After reading this guide I thought I no longer need to use mecpy in case of unified memory on Tegra but probably I am wrong:
My main problem is that if in this code with unified memory I don’t do memcpy but pass the array directly to the CUDA kernel via unified memory it doesn’t work. It seems absurd on Tegra to have to use memcpy if there is unified memory because on the soc GPU and CPU really share the same memory:
You may try these examples for a way of using unified memory:
In short, first allocate unified memory. You would then be able to use its address for both CPU and GPU processing, such as read from CPU into it, then transform it from GPU.
Thanks, but I used cudaMallocManaged and then allocated the unified memory. In this case, shouldn’t memcpy be used anymore? Can I please ask you to modify my code to understand where am I wrong in allocating the memory to pass to the CUDA kernel?

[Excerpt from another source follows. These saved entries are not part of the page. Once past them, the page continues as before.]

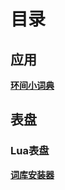 # 目录

## 应用

**[环间小词典](./apps/engdict.md)**

## 表盘

### Lua表盘

**[词库安装器](./watchfaces/lua/dict_installer.md)**
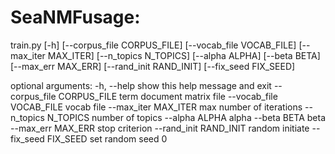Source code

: # SeaNMFusage: 

train.py [-h] [--corpus_file CORPUS_FILE] [--vocab_file VOCAB_FILE]
                [--max_iter MAX_ITER] [--n_topics N_TOPICS] [--alpha ALPHA]
                [--beta BETA] [--max_err MAX_ERR] [--rand_init RAND_INIT]
                [--fix_seed FIX_SEED]

optional arguments:
  -h, --help            show this help message and exit
  --corpus_file CORPUS_FILE
                        term document matrix file
  --vocab_file VOCAB_FILE
                        vocab file
  --max_iter MAX_ITER   max number of iterations
  --n_topics N_TOPICS   number of topics
  --alpha ALPHA         alpha
  --beta BETA           beta
  --max_err MAX_ERR     stop criterion
  --rand_init RAND_INIT
                        random initiate
  --fix_seed FIX_SEED   set random seed 0
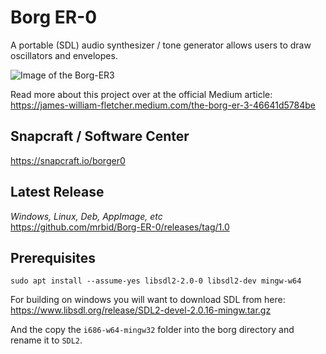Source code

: # Borg ER-0
A portable (SDL) audio synthesizer / tone generator allows users to draw oscillators and envelopes.

![Image of the Borg-ER3](https://miro.medium.com/max/700/1*PIn60YZ3wNEytljl0B4aig.png)

Read more about this project over at the official Medium article:<br>
https://james-william-fletcher.medium.com/the-borg-er-3-46641d5784be

## Snapcraft / Software Center
https://snapcraft.io/borger0

## Latest Release
*Windows, Linux, Deb, AppImage, etc*<br>
https://github.com/mrbid/Borg-ER-0/releases/tag/1.0

## Prerequisites
`sudo apt install --assume-yes libsdl2-2.0-0 libsdl2-dev mingw-w64`

For building on windows you will want to download SDL from here:<br>
https://www.libsdl.org/release/SDL2-devel-2.0.16-mingw.tar.gz

And the copy the `i686-w64-mingw32` folder into the borg directory
and rename it to `SDL2`.
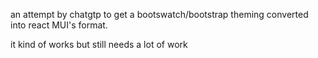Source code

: an attempt by chatgtp to get a bootswatch/bootstrap theming converted into react MUI's format.

it kind of works but still needs a lot of work

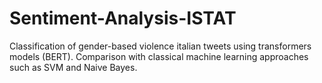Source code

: # Sentiment-Analysis-ISTAT
Classification of gender-based violence italian tweets using transformers models (BERT). Comparison with classical machine learning approaches such as SVM and Naive Bayes.
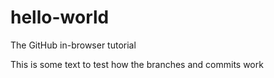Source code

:# hello-world
The GitHub in-browser tutorial


This is some text to test how the branches and commits work
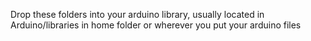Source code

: Drop these folders into your arduino library, usually located in Arduino/libraries in home folder or wherever you put your arduino files 
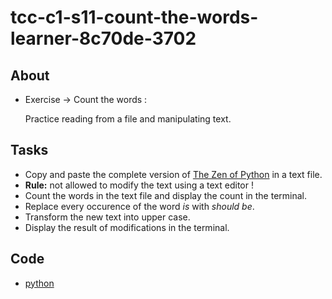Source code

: # tcc-c1-s11-count-the-words-learner-8c70de-3702

## About
* Exercise -> Count the words :

  Practice reading from a file and manipulating text.

## Tasks
* Copy and paste the complete version of [The Zen of Python](https://peps.python.org/pep-0020/) in a text file.
* **Rule:** not allowed to modify the text using a text editor ! 
* Count the words in the text file and display the count in the terminal.
* Replace every occurence of the word *is* with *should be*.
* Transform the new text into upper case.
* Display the result of modifications in the terminal.

## Code
* [python](./src/count_words.py)
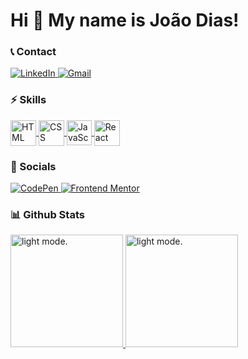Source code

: # Hi 👋 My name is João Dias!

### 📞 Contact

<p align="left">

  <a href="https://www.linkedin.com/in/joão-victor-gomes-dias-71034a207/"  target="_blank">
    <img alt="LinkedIn" src="https://img.shields.io/badge/-LinkedIn-0A66C2?style=for-the-badge&logo=linkedin&logoColor=white">
  </a>
  <a href="mailto:joaogomesdias2001@gmail.com" target="_blank">
    <img alt="Gmail" src="https://img.shields.io/badge/-Gmail-EA4335?style=for-the-badge&logo=gmail&logoColor=white">
  </a>
  <!-- <a href="" target="_blank">
    <img alt="Fiverr" src="https://img.shields.io/badge/-Fiverr-1DBF73?style=for-the-badge&logo=fiverr&logoColor=white">
  </a> -->

</p>

### ⚡ Skills

<p align="left">

  <a href="https://developer.mozilla.org/en-US/docs/Learn/HTML" target="_blank">
    <img align="center" alt="HTML"width="41" src="https://cdn.jsdelivr.net/gh/devicons/devicon/icons/html5/html5-original.svg">
  </a>
  <a href="https://developer.mozilla.org/en-US/docs/Learn/CSS" target="_blank">
    <img align="center" alt="CSS"width="41" src="https://cdn.jsdelivr.net/gh/devicons/devicon/icons/css3/css3-original.svg">
  </a>
  <a href="https://javascript.info" target="_blank">
    <img align="center" alt="JavaScript" width="40" src="https://cdn.jsdelivr.net/gh/devicons/devicon/icons/javascript/javascript-original.svg">
  </a>
  <!-- <a href="https://www.typescriptlang.org" target="_blank">
    <img align="center" alt="TypeScript" width="40" src="https://cdn.jsdelivr.net/gh/devicons/devicon/icons/typescript/typescript-original.svg">
  </a> -->
  <a href="https://reactjs.org" target="_blank">
    <img align="center" alt="React" width="41" src="https://cdn.jsdelivr.net/gh/devicons/devicon/icons/react/react-original.svg">
  </a>
  <!-- <a href="https://nextjs.org" target="_blank">
    <img align="center" alt="Next.JS" width="41" src="icons/nextjs.svg">
  </a> -->
  <!-- <a href="https://tailwindcss.com" target="_blank">
    <img align="center" alt="Tailwind" width="43" src="https://cdn.jsdelivr.net/gh/devicons/devicon/icons/tailwindcss/tailwindcss-plain.svg">
  </a> -->
  <!-- <a href="https://nodejs.org/en/" target="_blank">
    <img align="center" alt="NodeJs" width="41" src="https://cdn.jsdelivr.net/gh/devicons/devicon/icons/nodejs/nodejs-original.svg">
  </a> -->
  <!-- <a href="https://www.php.net" target="_blank">
    <img align="center" alt="PHP" width="43" src="https://cdn.jsdelivr.net/gh/devicons/devicon/icons/php/php-plain.svg">
  </a> -->
  <!-- <a href="https://laravel.com" target="_blank">
    <img align="center" alt="Laravel" width="40" src="https://cdn.jsdelivr.net/gh/devicons/devicon/icons/laravel/laravel-plain.svg">
  </a> -->
  <!-- <a href="" target="_blank">
    <img align="center" alt="More..." width="27" src="icons/mais.svg">
  </a> -->

</p>

### 💬 Socials

<p align="left">

  <!-- <a href="" target="_blank">
    <img alt="Twitter" src="https://img.shields.io/badge/-Twitter-1DA1F2?style=for-the-badge&logo=twitter&logoColor=white">
  </a> -->
  <a href="https://codepen.io/joaodiazz" target="_blank">
    <img alt="CodePen" src="https://img.shields.io/badge/-CodePen-333333?style=for-the-badge&logo=codepen&logoColor=white">
  </a>
  <a href="https://www.frontendmentor.io/profile/joaodiazz" target="_blank">
    <img alt="Frontend Mentor" src="https://img.shields.io/badge/-Frontend--Mentor-3F54A3?style=for-the-badge&logo=frontendmentor&logoColor=white">
  </a>

  <br />

  <!-- <a href="https://medium.com/@joaogomesdias2001" target="_blank">
    <img alt="Medium" src="https://img.shields.io/badge/-Medium-000000?style=for-the-badge&logo=medium&logoColor=white">
  </a> -->
<!--   <a href="https://stackoverflow.com/users/17967628/joaodias" target="_blank">
    <img alt="Stack Overflow" src="https://img.shields.io/badge/-Stack--Overflow-F58025?style=for-the-badge&logo=stackoverflow&logoColor=black">
  </a> -->
  <!-- <a href="" target="_blank">
    <img alt="More Links" src="https://img.shields.io/badge/-More_Links-29384a?style=for-the-badge&logo=addthis&logoColor=68BC71">
  </a> -->

</p>

### 📊 Github Stats

<div>
  
  <a href="https://github.com/joaodiazz">
    <picture>
      <source height="180px" media="(prefers-color-scheme: dark)" srcset="https://github-readme-stats.vercel.app/api?username=joaodiazz&count_private=true&show_icons=true&theme=react&title_color=48B3E0&text_color=EAF9FF&icon_color=48B3E0&border_color=EAF9FF&bg_color=0F2027&hide_border=true">
      <img height="180px" alt="light mode." src="https://github-readme-stats.vercel.app/api?username=joaodiazz&count_private=true&show_icons=true&theme=vue&border_color=41B883&hide_border=false">
    </picture>
  </a>

  <a href="https://github.com/joaodiazz?tab=repositories">
    <picture>
      <source height="180px" media="(prefers-color-scheme: dark)" srcset="https://github-readme-stats.vercel.app/api/top-langs/?username=joaodiazz&layout=compact&theme=react&title_color=48B3E0&text_color=EAF9FF&border_color=EAF9FF&bg_color=0F2027&langs_count=10&hide_border=true">
      <img height="180px" alt="light mode." src="https://github-readme-stats.vercel.app/api/top-langs/?username=joaodiazz&layout=compact&theme=vue&border_color=41B883&langs_count=10&hide_border=false">
    </picture>
  </a>
  
</div>
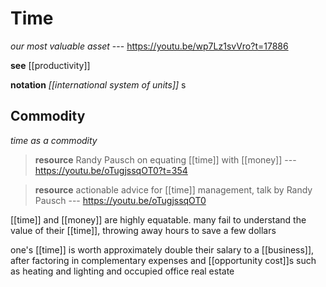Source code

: # Time

_our most valuable asset_ --- <https://youtu.be/wp7Lz1svVro?t=17886>

**see** [[productivity]]

**notation** _[[international system of units]]_ $\mathrm s$

## Commodity

_time as a commodity_

> **resource** Randy Pausch on equating [[time]] with [[money]] --- <https://youtu.be/oTugjssqOT0?t=354>

> **resource** actionable advice for [[time]] management, talk by Randy Pausch --- <https://youtu.be/oTugjssqOT0>

[[time]] and [[money]] are highly equatable. many fail to understand the value of their [[time]], throwing away hours to save a few dollars

one's [[time]] is worth approximately double their salary to a [[business]], after factoring in complementary expenses and [[opportunity cost]]s such as heating and lighting and occupied office real estate
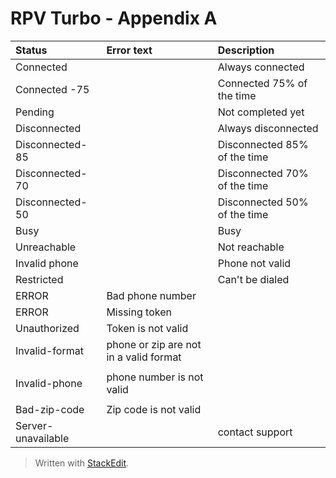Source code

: ﻿

RPV Turbo - Appendix A
===================

| Status     | Error text | Description   |
| :------- | :---- | :--- |
| Connected | | Always connected |
| Connected -75 | |  Connected 75% of the time   |
| Pending     |     |  Not completed yet  |
| Disconnected     |     |  Always disconnected  |
| Disconnected-85     |     |  Disconnected 85% of the time  |
| Disconnected-70     |     |  Disconnected 70% of the time  |
| Disconnected-50     |     |  Disconnected 50% of the time  |
| Busy     |     |  Busy  |
| Unreachable     |     |  Not reachable  |
| Invalid phone     |     |  Phone not valid  |
| Restricted     |     |  Can't be dialed  |
| ERROR     |  Bad phone number   |    |
| ERROR     |  Missing token   |    |
| Unauthorized     |  Token is not valid   |    |
| Invalid-format     |  phone or zip are not in a valid format
   |    |
| Invalid-phone     |  phone number is not valid
   |    |
| Bad-zip-code     |  Zip code is not valid   |    |
| Server-unavailable     |  <various messages>   |  contact support  |


> Written with [StackEdit](https://stackedit.io/).
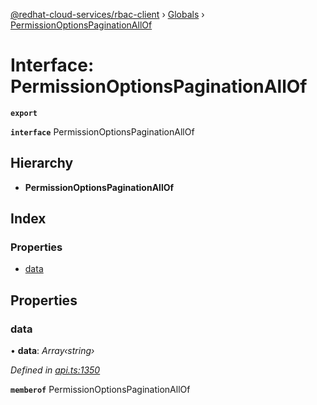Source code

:[@redhat-cloud-services/rbac-client](../README.md) › [Globals](../globals.md) › [PermissionOptionsPaginationAllOf](permissionoptionspaginationallof.md)

# Interface: PermissionOptionsPaginationAllOf

**`export`** 

**`interface`** PermissionOptionsPaginationAllOf

## Hierarchy

* **PermissionOptionsPaginationAllOf**

## Index

### Properties

* [data](permissionoptionspaginationallof.md#data)

## Properties

###  data

• **data**: *Array‹string›*

*Defined in [api.ts:1350](https://github.com/RedHatInsights/javascript-clients/blob/master/packages/rbac/api.ts#L1350)*

**`memberof`** PermissionOptionsPaginationAllOf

I have already read these links before making the post, I apologize if you interpreted this way … unfortunately in the posts you linked to me (one is a topic that I created and to which you have brilliantly answered) the code is written in opencv and I don’t understand where am I wrong in my CUDA code. Sorry but I searched thoroughly in the forum before posting. If you want to be paid I am still available to pay you for the consultation.
Dear Honey thank you. The problem was related to the fact that in the posted code, not using opencv I was messing with pointers. I followed your suggestions step by step and realized that I was not using managed memory when passing the pointer to the kernel. I rewrote everything using OpenCv and realized where I was wrong thanks to your suggestions.